[Data records]

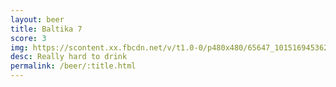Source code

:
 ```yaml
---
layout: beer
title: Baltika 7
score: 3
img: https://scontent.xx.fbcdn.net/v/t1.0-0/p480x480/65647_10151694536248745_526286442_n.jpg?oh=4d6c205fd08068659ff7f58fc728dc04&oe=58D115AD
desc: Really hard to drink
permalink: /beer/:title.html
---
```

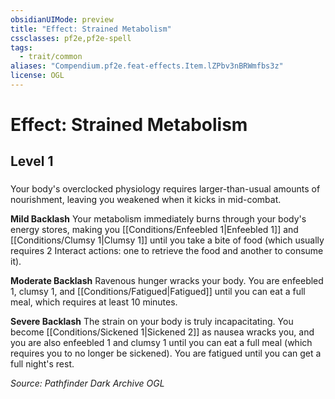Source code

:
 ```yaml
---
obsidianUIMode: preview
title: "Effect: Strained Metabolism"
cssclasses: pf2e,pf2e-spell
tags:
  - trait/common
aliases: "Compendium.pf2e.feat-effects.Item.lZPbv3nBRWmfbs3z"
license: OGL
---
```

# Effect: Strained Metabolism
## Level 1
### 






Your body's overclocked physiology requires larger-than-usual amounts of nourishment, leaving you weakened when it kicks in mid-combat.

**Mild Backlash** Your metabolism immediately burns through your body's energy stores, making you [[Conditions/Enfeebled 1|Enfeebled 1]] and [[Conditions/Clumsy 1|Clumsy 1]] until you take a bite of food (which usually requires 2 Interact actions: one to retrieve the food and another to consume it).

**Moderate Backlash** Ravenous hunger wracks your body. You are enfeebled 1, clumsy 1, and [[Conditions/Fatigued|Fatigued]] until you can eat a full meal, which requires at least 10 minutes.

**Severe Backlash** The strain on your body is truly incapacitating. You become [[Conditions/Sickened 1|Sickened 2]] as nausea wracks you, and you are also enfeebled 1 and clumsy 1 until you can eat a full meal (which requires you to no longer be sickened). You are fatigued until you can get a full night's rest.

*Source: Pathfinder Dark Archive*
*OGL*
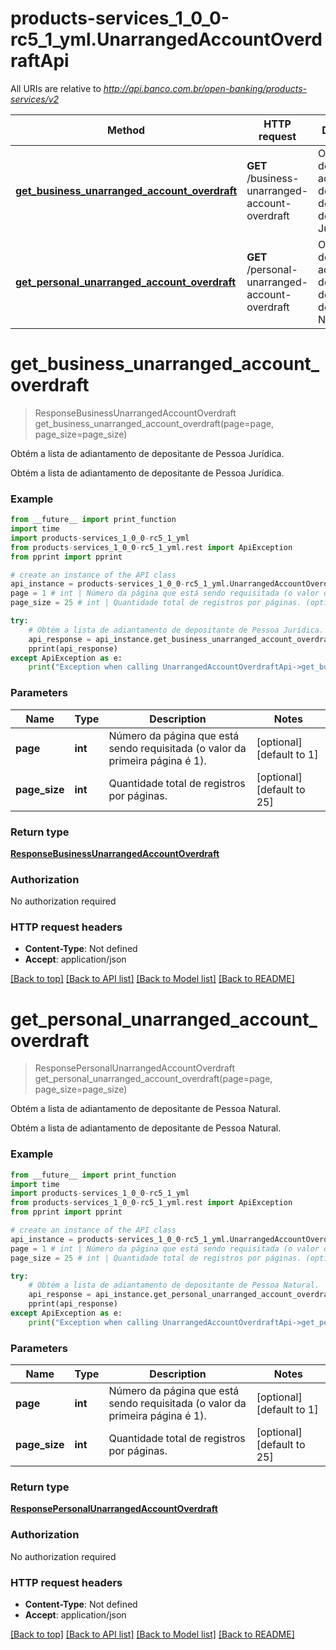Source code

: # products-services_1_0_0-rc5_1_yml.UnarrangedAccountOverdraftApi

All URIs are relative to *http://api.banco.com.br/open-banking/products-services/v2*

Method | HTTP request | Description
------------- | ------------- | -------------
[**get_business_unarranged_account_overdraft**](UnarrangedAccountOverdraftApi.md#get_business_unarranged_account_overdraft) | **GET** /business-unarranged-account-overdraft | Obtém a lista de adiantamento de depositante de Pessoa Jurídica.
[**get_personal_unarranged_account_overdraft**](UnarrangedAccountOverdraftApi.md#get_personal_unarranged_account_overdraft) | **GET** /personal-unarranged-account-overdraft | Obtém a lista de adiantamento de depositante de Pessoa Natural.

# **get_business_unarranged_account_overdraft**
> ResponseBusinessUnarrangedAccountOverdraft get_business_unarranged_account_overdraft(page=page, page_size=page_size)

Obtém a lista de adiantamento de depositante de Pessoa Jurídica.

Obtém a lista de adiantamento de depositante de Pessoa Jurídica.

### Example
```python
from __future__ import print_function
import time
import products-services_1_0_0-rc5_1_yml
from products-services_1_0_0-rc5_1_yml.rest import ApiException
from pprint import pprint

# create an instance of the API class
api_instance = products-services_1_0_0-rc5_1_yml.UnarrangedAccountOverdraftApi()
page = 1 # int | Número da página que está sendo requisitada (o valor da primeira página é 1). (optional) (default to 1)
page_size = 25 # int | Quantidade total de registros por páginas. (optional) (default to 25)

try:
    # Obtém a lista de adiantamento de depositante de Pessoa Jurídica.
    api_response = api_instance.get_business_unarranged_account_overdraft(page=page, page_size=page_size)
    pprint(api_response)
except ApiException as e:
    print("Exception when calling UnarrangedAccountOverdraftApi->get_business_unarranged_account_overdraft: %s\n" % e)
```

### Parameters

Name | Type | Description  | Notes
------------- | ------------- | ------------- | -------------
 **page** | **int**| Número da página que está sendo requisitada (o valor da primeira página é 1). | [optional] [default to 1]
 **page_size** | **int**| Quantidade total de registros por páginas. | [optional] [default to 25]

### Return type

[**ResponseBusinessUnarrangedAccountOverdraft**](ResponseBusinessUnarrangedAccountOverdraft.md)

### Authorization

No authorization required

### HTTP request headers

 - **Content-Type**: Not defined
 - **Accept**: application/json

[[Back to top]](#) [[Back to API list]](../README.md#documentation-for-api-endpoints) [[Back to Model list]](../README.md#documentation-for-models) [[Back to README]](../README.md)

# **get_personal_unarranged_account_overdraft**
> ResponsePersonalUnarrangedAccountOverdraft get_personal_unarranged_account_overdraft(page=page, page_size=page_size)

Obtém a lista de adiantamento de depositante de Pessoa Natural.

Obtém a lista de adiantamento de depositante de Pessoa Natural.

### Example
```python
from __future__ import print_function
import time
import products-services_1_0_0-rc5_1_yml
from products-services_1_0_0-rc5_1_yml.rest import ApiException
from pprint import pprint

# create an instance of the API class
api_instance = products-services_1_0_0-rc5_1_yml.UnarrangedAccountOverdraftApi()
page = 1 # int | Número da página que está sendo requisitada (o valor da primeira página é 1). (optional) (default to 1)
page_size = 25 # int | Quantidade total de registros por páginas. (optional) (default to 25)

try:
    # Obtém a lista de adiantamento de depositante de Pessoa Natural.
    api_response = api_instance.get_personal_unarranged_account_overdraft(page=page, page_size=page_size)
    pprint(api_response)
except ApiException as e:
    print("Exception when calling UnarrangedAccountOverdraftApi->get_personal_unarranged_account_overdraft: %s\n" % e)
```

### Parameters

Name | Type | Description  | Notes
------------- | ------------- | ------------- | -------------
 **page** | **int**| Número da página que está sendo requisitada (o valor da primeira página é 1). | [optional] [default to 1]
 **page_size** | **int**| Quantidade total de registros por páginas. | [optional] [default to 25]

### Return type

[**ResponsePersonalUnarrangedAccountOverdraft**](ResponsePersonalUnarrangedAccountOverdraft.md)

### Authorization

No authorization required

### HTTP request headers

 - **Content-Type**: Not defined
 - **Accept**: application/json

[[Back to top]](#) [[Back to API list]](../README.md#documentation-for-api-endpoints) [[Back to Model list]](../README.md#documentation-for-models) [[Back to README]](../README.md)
==
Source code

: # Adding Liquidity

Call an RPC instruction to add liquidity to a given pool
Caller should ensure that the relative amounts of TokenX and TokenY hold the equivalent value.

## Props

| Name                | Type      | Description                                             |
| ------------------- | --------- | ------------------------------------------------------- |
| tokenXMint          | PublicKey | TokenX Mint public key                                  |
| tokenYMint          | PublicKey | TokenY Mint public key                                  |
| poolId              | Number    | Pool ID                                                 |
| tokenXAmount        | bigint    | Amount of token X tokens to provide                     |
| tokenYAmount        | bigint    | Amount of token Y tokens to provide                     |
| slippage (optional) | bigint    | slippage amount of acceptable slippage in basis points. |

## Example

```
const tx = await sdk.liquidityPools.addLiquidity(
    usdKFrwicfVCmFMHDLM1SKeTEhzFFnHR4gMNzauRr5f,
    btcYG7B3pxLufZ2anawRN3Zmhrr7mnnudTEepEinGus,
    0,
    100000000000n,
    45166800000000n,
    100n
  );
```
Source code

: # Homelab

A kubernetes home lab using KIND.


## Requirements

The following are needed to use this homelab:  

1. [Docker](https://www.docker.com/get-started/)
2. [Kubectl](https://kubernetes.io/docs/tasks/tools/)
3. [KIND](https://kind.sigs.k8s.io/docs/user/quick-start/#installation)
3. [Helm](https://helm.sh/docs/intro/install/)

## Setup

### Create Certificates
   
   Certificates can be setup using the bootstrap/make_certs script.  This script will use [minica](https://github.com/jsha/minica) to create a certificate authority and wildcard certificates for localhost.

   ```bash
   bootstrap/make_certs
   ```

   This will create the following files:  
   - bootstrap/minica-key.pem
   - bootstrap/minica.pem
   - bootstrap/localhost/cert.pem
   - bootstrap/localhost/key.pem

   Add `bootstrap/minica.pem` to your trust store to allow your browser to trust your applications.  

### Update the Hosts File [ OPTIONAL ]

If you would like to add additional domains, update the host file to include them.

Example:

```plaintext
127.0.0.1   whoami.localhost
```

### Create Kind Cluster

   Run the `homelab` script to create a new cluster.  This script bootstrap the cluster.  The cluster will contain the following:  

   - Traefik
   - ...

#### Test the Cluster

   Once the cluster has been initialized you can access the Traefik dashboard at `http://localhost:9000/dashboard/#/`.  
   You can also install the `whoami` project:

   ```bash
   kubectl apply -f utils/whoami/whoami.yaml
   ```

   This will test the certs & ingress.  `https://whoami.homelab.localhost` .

▶ INSTRUCTIONS TO FOLLOW
Check each line above for the string "bootstrap" and copy the ones that have it.

▶ SOLUTION FOR THIS PROBLEM
   Certificates can be setup using the bootstrap/make_certs script.  This script will use [minica](https://github.com/jsha/minica) to create a certificate authority and wildcard certificates for localhost.
   bootstrap/make_certs
   - bootstrap/minica-key.pem
   - bootstrap/minica.pem
   - bootstrap/localhost/cert.pem
   - bootstrap/localhost/key.pem
   Add `bootstrap/minica.pem` to your trust store to allow your browser to trust your applications.  
   Run the `homelab` script to create a new cluster.  This script bootstrap the cluster.  The cluster will contain the following:  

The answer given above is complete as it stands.